2.11. The Committee considers that the added value for the environment of any potential voluntary agreement must be taken into account, provided that the criteria for representativeness and effective monitoring and reporting systems are met. Likewise, the three available instruments would have to be adapted to these situations, so as to ensure in all cases that voluntary agreements at Community level benefit both stakeholders and the public.

2.12. Proposal 5: Criteria for the internal operation of voluntary agreements. Make a fair distribution of effort and an automatic internal penalty system for participants who commit serious and repeated breaches of the agreement conditions for acknowledgement of such agreements.

2.13. Remove the requirement for cost-effective administration from proposed voluntary agreements on the grounds that it is restrictive, and introduce tighter criteria on monitoring and dissemination of results. In this way internal management of the voluntary agreements would become automatic, with maximum guarantees of external evaluation of fulfilment, and the work of the Community institutions (the Commission and, possibly, the European Environment Agency) would be minimised.

2.14. Proposal 6: Criteria for approval. Support the urgent publication of a European Parliament and Council recommendation laying down precise, detailed criteria that voluntary agreements must meet before approval will be granted. These should cover such aspects as the monitoring of the objectives to be achieved, verification by a recognised independent body and publication of results, in particular in the case of agreements which are the subject of a formal recommendation or coregulation. Particular emphasis should be placed on the administrative self-sufficiency of the agreements so as to ensure that the Community institutions are not involved in verification.

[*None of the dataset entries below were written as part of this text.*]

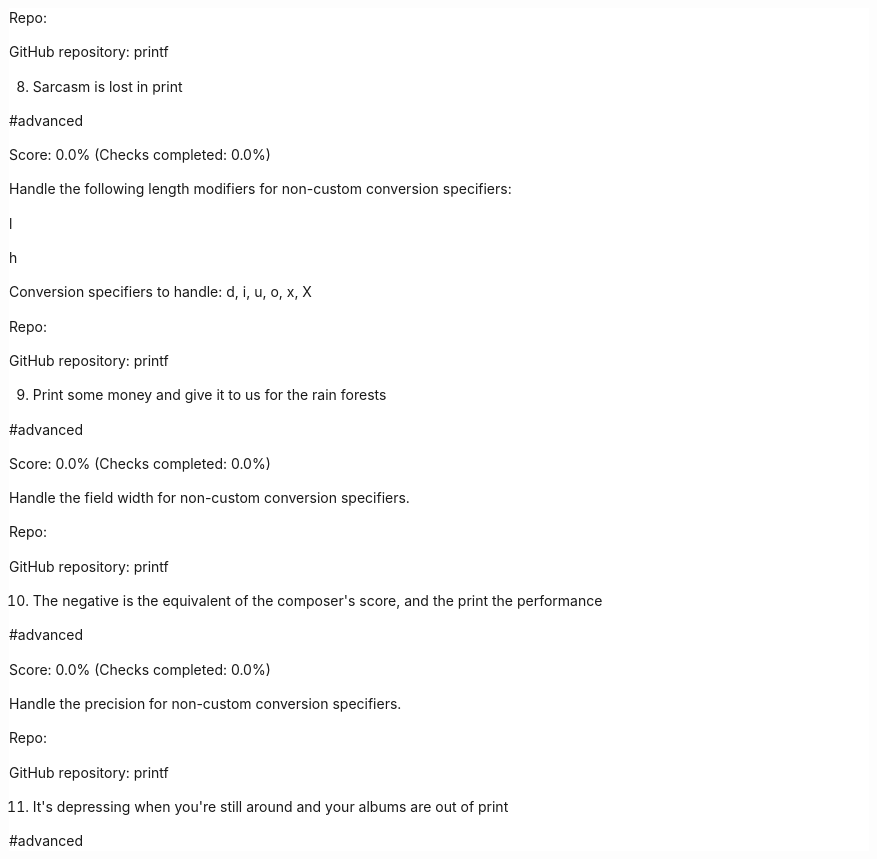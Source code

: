 Repo:



GitHub repository: printf

    

8. Sarcasm is lost in print

#advanced

Score: 0.0% (Checks completed: 0.0%)

Handle the following length modifiers for non-custom conversion specifiers:



l

h

Conversion specifiers to handle: d, i, u, o, x, X



Repo:



GitHub repository: printf

    

9. Print some money and give it to us for the rain forests

#advanced

Score: 0.0% (Checks completed: 0.0%)

Handle the field width for non-custom conversion specifiers.



Repo:



GitHub repository: printf

    

10. The negative is the equivalent of the composer's score, and the print the performance

#advanced

Score: 0.0% (Checks completed: 0.0%)

Handle the precision for non-custom conversion specifiers.



Repo:



GitHub repository: printf

    

11. It's depressing when you're still around and your albums are out of print

#advanced
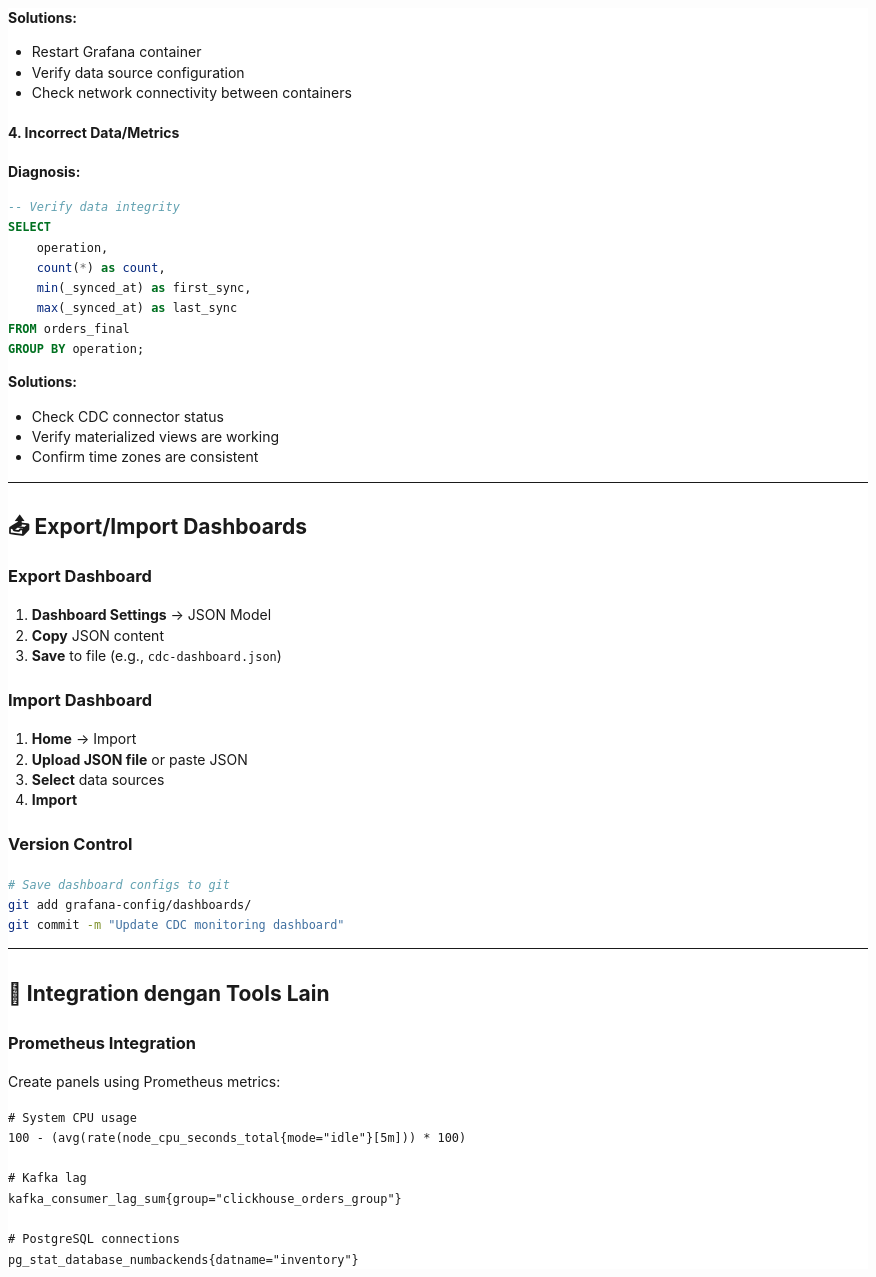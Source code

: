 **Solutions:**
- Restart Grafana container
- Verify data source configuration
- Check network connectivity between containers

#### 4. Incorrect Data/Metrics

**Diagnosis:**
```sql
-- Verify data integrity
SELECT 
    operation,
    count(*) as count,
    min(_synced_at) as first_sync,
    max(_synced_at) as last_sync
FROM orders_final 
GROUP BY operation;
```

**Solutions:**
- Check CDC connector status
- Verify materialized views are working
- Confirm time zones are consistent

---

## 📤 Export/Import Dashboards

### Export Dashboard
1. **Dashboard Settings** → JSON Model
2. **Copy** JSON content
3. **Save** to file (e.g., `cdc-dashboard.json`)

### Import Dashboard
1. **Home** → Import
2. **Upload JSON file** or paste JSON
3. **Select** data sources
4. **Import**

### Version Control
```bash
# Save dashboard configs to git
git add grafana-config/dashboards/
git commit -m "Update CDC monitoring dashboard"
```

---

## 🔗 Integration dengan Tools Lain

### Prometheus Integration
Create panels using Prometheus metrics:
```promql
# System CPU usage
100 - (avg(rate(node_cpu_seconds_total{mode="idle"}[5m])) * 100)

# Kafka lag
kafka_consumer_lag_sum{group="clickhouse_orders_group"}

# PostgreSQL connections
pg_stat_database_numbackends{datname="inventory"}
```
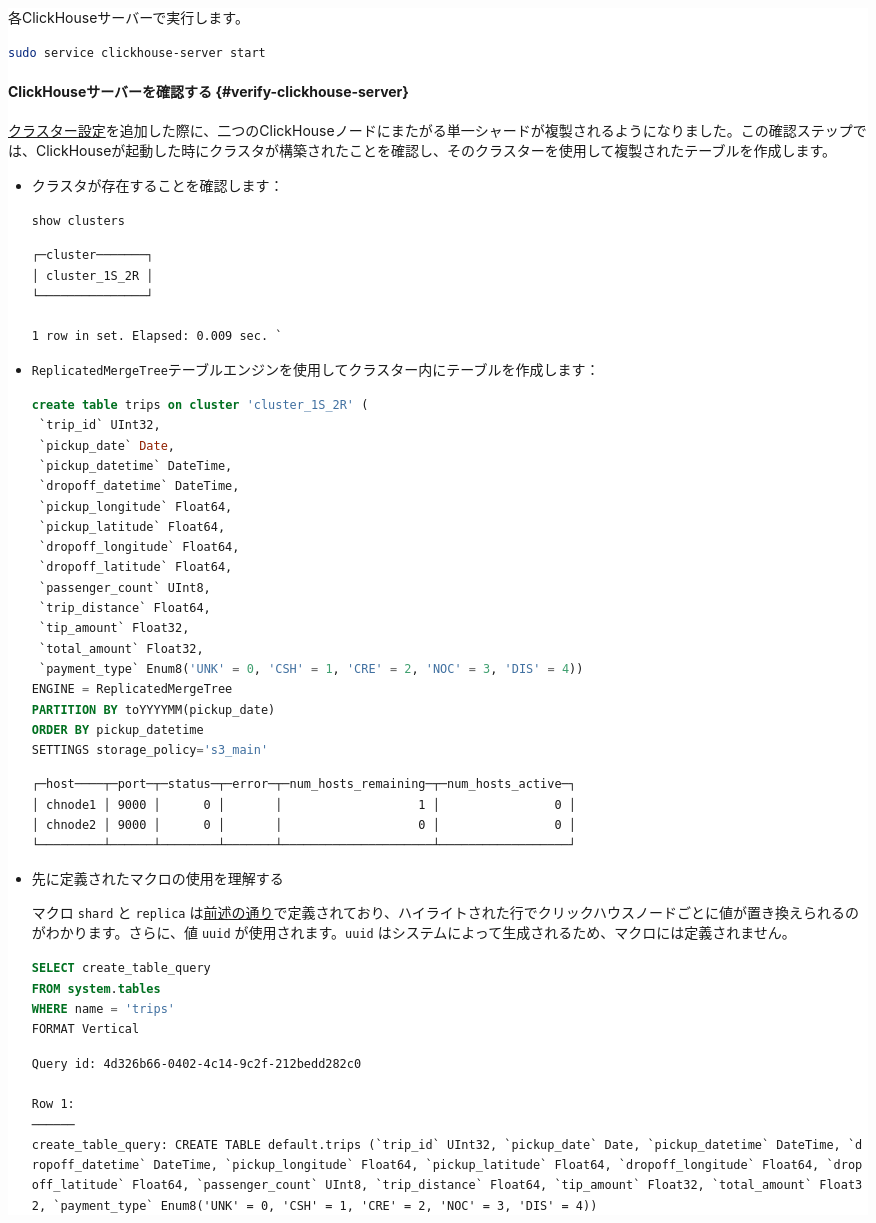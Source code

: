 各ClickHouseサーバーで実行します。

```bash
sudo service clickhouse-server start
```
#### ClickHouseサーバーを確認する {#verify-clickhouse-server}

[クラスター設定](#define-a-cluster)を追加した際に、二つのClickHouseノードにまたがる単一シャードが複製されるようになりました。この確認ステップでは、ClickHouseが起動した時にクラスタが構築されたことを確認し、そのクラスターを使用して複製されたテーブルを作成します。
- クラスタが存在することを確認します：
  ```sql
  show clusters
  ```
  ```response
  ┌─cluster───────┐
  │ cluster_1S_2R │
  └───────────────┘

  1 row in set. Elapsed: 0.009 sec. `
  ```

- `ReplicatedMergeTree`テーブルエンジンを使用してクラスター内にテーブルを作成します：
  ```sql
  create table trips on cluster 'cluster_1S_2R' (
   `trip_id` UInt32,
   `pickup_date` Date,
   `pickup_datetime` DateTime,
   `dropoff_datetime` DateTime,
   `pickup_longitude` Float64,
   `pickup_latitude` Float64,
   `dropoff_longitude` Float64,
   `dropoff_latitude` Float64,
   `passenger_count` UInt8,
   `trip_distance` Float64,
   `tip_amount` Float32,
   `total_amount` Float32,
   `payment_type` Enum8('UNK' = 0, 'CSH' = 1, 'CRE' = 2, 'NOC' = 3, 'DIS' = 4))
  ENGINE = ReplicatedMergeTree
  PARTITION BY toYYYYMM(pickup_date)
  ORDER BY pickup_datetime
  SETTINGS storage_policy='s3_main'
  ```
  ```response
  ┌─host────┬─port─┬─status─┬─error─┬─num_hosts_remaining─┬─num_hosts_active─┐
  │ chnode1 │ 9000 │      0 │       │                   1 │                0 │
  │ chnode2 │ 9000 │      0 │       │                   0 │                0 │
  └─────────┴──────┴────────┴───────┴─────────────────────┴──────────────────┘
  ```
- 先に定義されたマクロの使用を理解する

  マクロ `shard` と `replica` は[前述の通り](#define-a-cluster)で定義されており、ハイライトされた行でクリックハウスノードごとに値が置き換えられるのがわかります。さらに、値 `uuid` が使用されます。`uuid` はシステムによって生成されるため、マクロには定義されません。
  ```sql
  SELECT create_table_query
  FROM system.tables
  WHERE name = 'trips'
  FORMAT Vertical
  ```
  ```response
  Query id: 4d326b66-0402-4c14-9c2f-212bedd282c0

  Row 1:
  ──────
  create_table_query: CREATE TABLE default.trips (`trip_id` UInt32, `pickup_date` Date, `pickup_datetime` DateTime, `dropoff_datetime` DateTime, `pickup_longitude` Float64, `pickup_latitude` Float64, `dropoff_longitude` Float64, `dropoff_latitude` Float64, `passenger_count` UInt8, `trip_distance` Float64, `tip_amount` Float32, `total_amount` Float32, `payment_type` Enum8('UNK' = 0, 'CSH' = 1, 'CRE' = 2, 'NOC' = 3, 'DIS' = 4))
  ```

2.15. Compatibility between these voluntary agreements and Community competition law must be made clearer, since in some cases voluntary agreements may involve joint action on technological matters, the exchange of confidential information or even joint public information activities, which, as the communication notes, may involve certain tax benefits. In view of this, it seems appropriate to insist that such voluntary agreements comply with the "Guidelines on the Applicability of Article 81 of the EC Treaty to Horizontal Cooperation Agreements."(4)

2.16. Proposal 7: Relation to Community competition law. The European Commission must insist that such agreements respect these guidelines, in order to ensure that they are in compliance with Community competition law during negotiations within sectors or specific to the agreement in question. These guidelines would not preclude the possibility of action by the Commission where a clear breach of competition law has occurred.

2.17. The procedures described in the communication, which provide for the possibility of participation by the European Parliament and the Council in the non-legislative phase of a formal recommendation, make the process extremely complex and costly. This could have a very damaging impact on cost-efficiency for partners in the voluntary agreement, and may thwart the good intentions expressed in the Commission communication.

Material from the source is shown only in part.